Can a handful of students make a difference in the lives of thousands — or even hundreds of thousands — of people halfway around the globe? They can if they’re members of the Trans-Global Executive MBA (T-GEMBA) program at Saint Mary’s College. Two recent projects demonstrate the reach of the program.
In the Philippines, a Saint Mary’s team stepped in to save the Livelihood and Enterprise Development Center (LEDC), which assists thousands of poor clients by providing business loans as low as $10. LEDC calls itself “The Lender with a Heart,” but it was “hemorrhaging cash,” said Shyam Kamath, associate dean of Saint Mary’s Graduate Business global programs and founding director of T-GEMBA. “People were taking the money and absconding.”
Partnering with the business school at De La Salle University, Dasmariñas, the Saint Mary’s team suggested that the organization shift from a nonprofit model to a bank-led model, developed a cash management system and recommended strategies to put the organization on the road to solvency. Team member Barbara Norkus said,
“Five people, my wonderful team, made a real difference with LEDC through our research.
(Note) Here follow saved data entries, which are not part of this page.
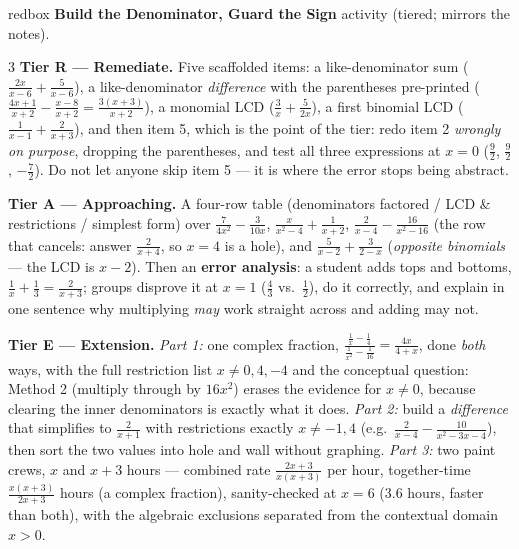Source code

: \documentclass[10pt]{article}
\begin{document}
\begin{skillbox}{redbox}
\textbf{Build the Denominator, Guard the Sign} activity (tiered; mirrors the notes).
\begin{multicols}{3}
\textbf{Tier R --- Remediate.} Five scaffolded items: a like-denominator sum
($\frac{2x}{x-6}+\frac{5}{x-6}$), a like-denominator \emph{difference} with the parentheses pre-printed
($\frac{4x+1}{x+2}-\frac{x-8}{x+2}=\frac{3(x+3)}{x+2}$), a monomial LCD ($\frac3x+\frac{5}{2x}$), a
first binomial LCD ($\frac{1}{x-1}+\frac{2}{x+3}$), and then item 5, which is the point of the tier:
redo item 2 \emph{wrongly on purpose}, dropping the parentheses, and test all three expressions at
$x=0$ ($\frac92$, $\frac92$, $-\frac72$). Do not let anyone skip item 5 --- it is where the error stops
being abstract.

\columnbreak
\textbf{Tier A --- Approaching.} A four-row table (denominators factored / LCD \& restrictions /
simplest form) over $\frac{7}{4x^2}-\frac{3}{10x}$, $\frac{x}{x^2-4}+\frac{1}{x+2}$,
$\frac{2}{x-4}-\frac{16}{x^2-16}$ (the row that cancels: answer $\frac{2}{x+4}$, so $x=4$ is a hole),
and $\frac{5}{x-2}+\frac{3}{2-x}$ (\emph{opposite binomials} --- the LCD is $x-2$). Then an
\textbf{error analysis}: a student adds tops and bottoms, $\frac1x+\frac13=\frac{2}{x+3}$; groups
disprove it at $x=1$ ($\frac43$ vs.\ $\frac12$), do it correctly, and explain in one sentence why
multiplying \emph{may} work straight across and adding may not.

\columnbreak
\textbf{Tier E --- Extension.} \emph{Part 1:} one complex fraction,
$\frac{\frac1x-\frac14}{\frac{1}{x^2}-\frac{1}{16}}=\frac{4x}{4+x}$, done \emph{both} ways, with the
full restriction list $x\neq0,4,-4$ and the conceptual question: Method 2 (multiply through by $16x^2$)
erases the evidence for $x\neq0$, because clearing the inner denominators is exactly what it does.
\emph{Part 2:} build a \emph{difference} that simplifies to $\frac{2}{x+1}$ with restrictions exactly
$x\neq-1,4$ (e.g.\ $\frac{2}{x-4}-\frac{10}{x^2-3x-4}$), then sort the two values into hole and wall
without graphing. \emph{Part 3:} two paint crews, $x$ and $x+3$ hours --- combined rate
$\frac{2x+3}{x(x+3)}$ per hour, together-time $\frac{x(x+3)}{2x+3}$ hours (a complex fraction),
sanity-checked at $x=6$ ($3.6$ hours, faster than both), with the algebraic exclusions separated from
the contextual domain $x>0$.
\end{multicols}
\end{skillbox}
\end{document}
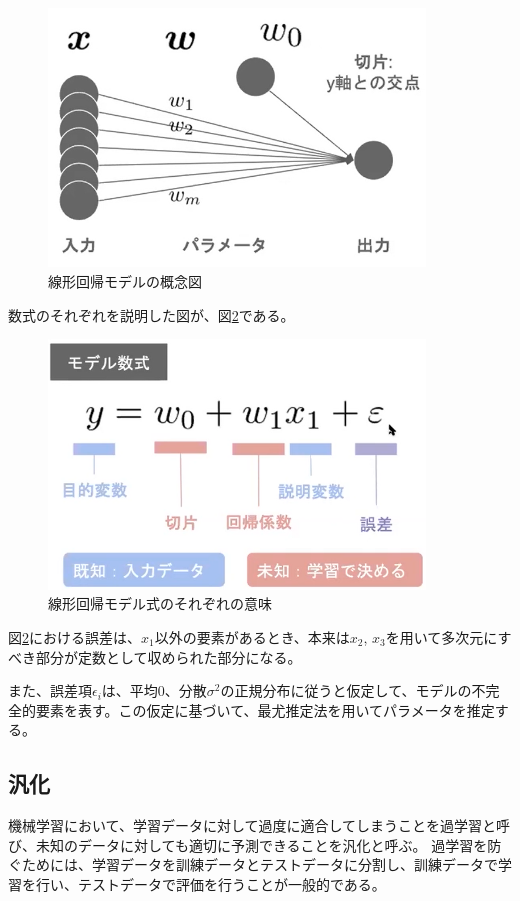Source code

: \documentclass{ltjsarticle}
\begin{document}
\begin{figure}[htbp]
  \centering
  \includegraphics[width=10cm]{kaiki.png}
  \caption{線形回帰モデルの概念図}
  \label{fig:kaiki}
\end{figure}

数式のそれぞれを説明した図が、図\ref{fig:equation}である。
\begin{figure}[htbp]
  \centering
  \includegraphics[width=10cm]{equation.png}
  \caption{線形回帰モデル式のそれぞれの意味}
  \label{fig:equation}
\end{figure}
図\ref{fig:equation}における誤差は、$x_1$以外の要素があるとき、本来は$x_2$, $x_3$を用いて多次元にすべき部分が定数として収められた部分になる。

また、誤差項$\epsilon_i$は、平均0、分散$\sigma^2$の正規分布に従うと仮定して、モデルの不完全的要素を表す。この仮定に基づいて、最尤推定法を用いてパラメータを推定する。

\subsection{汎化}
機械学習において、学習データに対して過度に適合してしまうことを過学習と呼び、未知のデータに対しても適切に予測できることを汎化と呼ぶ。
過学習を防ぐためには、学習データを訓練データとテストデータに分割し、訓練データで学習を行い、テストデータで評価を行うことが一般的である。
\end{document}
It was a once-in-a-lifetime experience, and I was 62 years old!”
In India, students worked with a nonprofit organization called Mobile Creches, which provides education and health services for children of migrant laborers. Over the past 40 years, it has helped improve the lives of more than 600,000 poor, malnourished and illiterate children. Mobile Creches asked Saint Mary’s to help identify better service models so it could partner with and possibly reform the Indian government’s Integrated Child Development Services (ICDS) program, which is riddled with corruption.
One of the team members, Dr. Saowarut Kittimongcolporn, used her own funds to travel to India, Vietnam, the Philippines and Thailand and survey more than 400 people to identify model programs. With the input from the Saint
Mary’s College students, Mobile Creches hopes to eventually scale up its work in partnership with the ICDS to serve 30 million poor children.
“We can get involved, but it’s a drop in the ocean,” said Kamath. “If we can provide institutional structures, we can make a real impact.”